Time and technology wait for no organisation, no matter how revered. The next two years will see a lively debate over the future of the British Broadcasting Corporation, with the current Royal Charter due to run out at the end of 2016. The early talk is of an extension of the licence fee for a further decade to 2026, but of possible reductions in its value and certainly of freezing it in real terms. According to an ICM poll in the Sunday Telegraph last month, 70 per cent of voters believe that the licence fee should be abolished or cut.
A huge and very public intellectual brawl seems certain. Already a former BBC director-general, Greg Dyke, has quarrelled openly with Grant Shapps, the Conservative Party chairman, over Shapps’s suggestion that after 2016 licence fee money ought not to given exclusively to the BBC. The debate so far has tended to take for granted both the survival of the licence fee in some form and the Beeb’s status as a nationalised organisation. But can a case be made that the licence fee is now obsolete as well as unpopular? And what would the ending of the licence fee mean for the structure of British broadcasting? With the licence fee scrapped, should the BBC remain in public ownership? Or should the BBC be privatised, so that it can compete on a level playing field with the global media giants that are now emerging?
A potted history of the licence fee and its place in British broadcasting is needed to answer these questions. In the early days of television in the 1940s technology imposed tight constraints. The transmission of programmes “over the air” from land-based masts and towers was limited by a shortage of spectrum. Only one channel was readily feasible. Further, if programmes were broadcast “free to air” from the masts, any household with a TV set could watch.
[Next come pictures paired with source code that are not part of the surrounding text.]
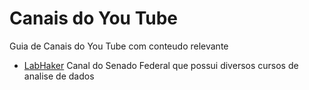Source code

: # Canais do You Tube
Guia de Canais do You Tube com conteudo relevante

* [LabHaker](https://www.youtube.com/user/LabHackerCD/playlists) Canal do Senado Federal que possui diversos cursos de analise de dados
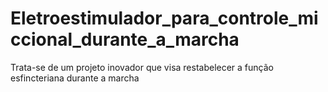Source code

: # Eletroestimulador_para_controle_miccional_durante_a_marcha
Trata-se de um projeto inovador que visa restabelecer a função esfincteriana durante a marcha

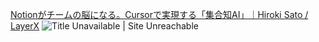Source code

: [Notionがチームの脳になる。Cursorで実現する「集合知AI」｜Hiroki Sato / LayerX](https://note.com/rocky3333sh/n/n951eeaf094bc)
![Title Unavailable \| Site Unreachable](https://x.com/7_eito_7/status/1942509142960398734?s=46)
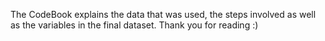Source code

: 
The CodeBook explains the data that was used, the steps involved as well as the variables in the final dataset. Thank you for reading :)
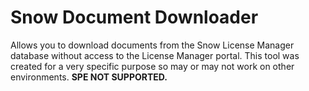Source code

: # Snow Document Downloader

Allows you to download documents from the Snow License Manager database without access to the License Manager portal.  This tool was created for a very specific purpose so may or may not work on other environments. **SPE NOT SUPPORTED.**
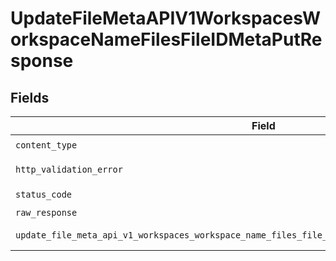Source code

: # UpdateFileMetaAPIV1WorkspacesWorkspaceNameFilesFileIDMetaPutResponse


## Fields

| Field                                                                                               | Type                                                                                                | Required                                                                                            | Description                                                                                         |
| --------------------------------------------------------------------------------------------------- | --------------------------------------------------------------------------------------------------- | --------------------------------------------------------------------------------------------------- | --------------------------------------------------------------------------------------------------- |
| `content_type`                                                                                      | *str*                                                                                               | :heavy_check_mark:                                                                                  | N/A                                                                                                 |
| `http_validation_error`                                                                             | [Optional[shared.HTTPValidationError]](../../models/shared/httpvalidationerror.md)                  | :heavy_minus_sign:                                                                                  | Validation Error                                                                                    |
| `status_code`                                                                                       | *int*                                                                                               | :heavy_check_mark:                                                                                  | N/A                                                                                                 |
| `raw_response`                                                                                      | [requests.Response](https://requests.readthedocs.io/en/latest/api/#requests.Response)               | :heavy_minus_sign:                                                                                  | N/A                                                                                                 |
| `update_file_meta_api_v1_workspaces_workspace_name_files_file_id_meta_put_200_application_json_any` | *Optional[Any]*                                                                                     | :heavy_minus_sign:                                                                                  | Successful Response                                                                                 |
Pay per view and subscription for a particular channel were impossible. Although payment could have been by advertising, the postwar Attlee government was unenthusiastic about capitalism, consumerism and marketing jingles. The introduction of the BBC licence fee in 1946 was almost inevitable, given the contemporary political and technological context. Paul Samuelson, the Nobel-prize-winning American economist, advanced the concept of “public goods” in his classic 1954 paper “The Pure Theory of Public Expenditure”, demonstrating that such goods had to be financed by taxation and could not be left to the free market. The hostility to advertising meant that broadcasting was the textbook paradigm of a “public good”.
Still benefiting from the halo conferred by its wartime role, the BBC was by far the most influential broadcasting service in the world. Further, with the UK accounting for almost 10 per cent of world output in the late 1940s, its state-owned monopoly was a vast broadcasting business by international standards. The BBC may not have been part of the British constitution, but it was undoubtedly a “national champion”. However, its special status was already being undermined. Spectrum scarcity — the original rationale for monopoly — was being overcome. In 1954 the Conservative government under Winston Churchill passed the Television Act, so that independent broadcasting financed by advertising could compete with the BBC. For the next 20 years British broadcasting was a highly regulated duopoly of Auntie Beeb and the profit-hungry (and indeed very profitable) “independent” television companies.
Advertising is sometimes demonised by left-wing commentators as capitalism without taste or shame, and as free enterprise at its selfish worst. As long as advertising was the only alternative means to finance broadcasting, the licence fee was safe. But by the 1980s satellites with programme transmitting capability could be launched into space, promising a new world of satellite-based broadcasting. At first two businesses were envisaged, Sky Television and British Satellite Broadcasting, but they merged in 1990 to form BSkyB. The plan of the entrepreneurs behind BSkyB, notably Rupert Murdoch, was that viewers would pay for TV channels by subscription, usually on a monthly basis.
All being well, profits could be made despite free-to-air competition from the BBC and the independent companies. For most of the 1990s BSkyB lost money. Murdoch had embarked on an ambitious long-term gamble, even if it was one that secured strong backing from the UK’s big institutional investors. Ironically, BSkyB’s investors became involved in this forward-looking and risky venture just as left-of-centre economists started to criticise the City of London for the alleged “short-termism” of its time horizons and the supposed caution of its decision-taking. At any rate, after 15 years of red ink subscription revenues first ran ahead of expenses in 2003. For the last decade BSkyB has operated in the black, with profits reaching over £1 billion a year for the first time in 2011.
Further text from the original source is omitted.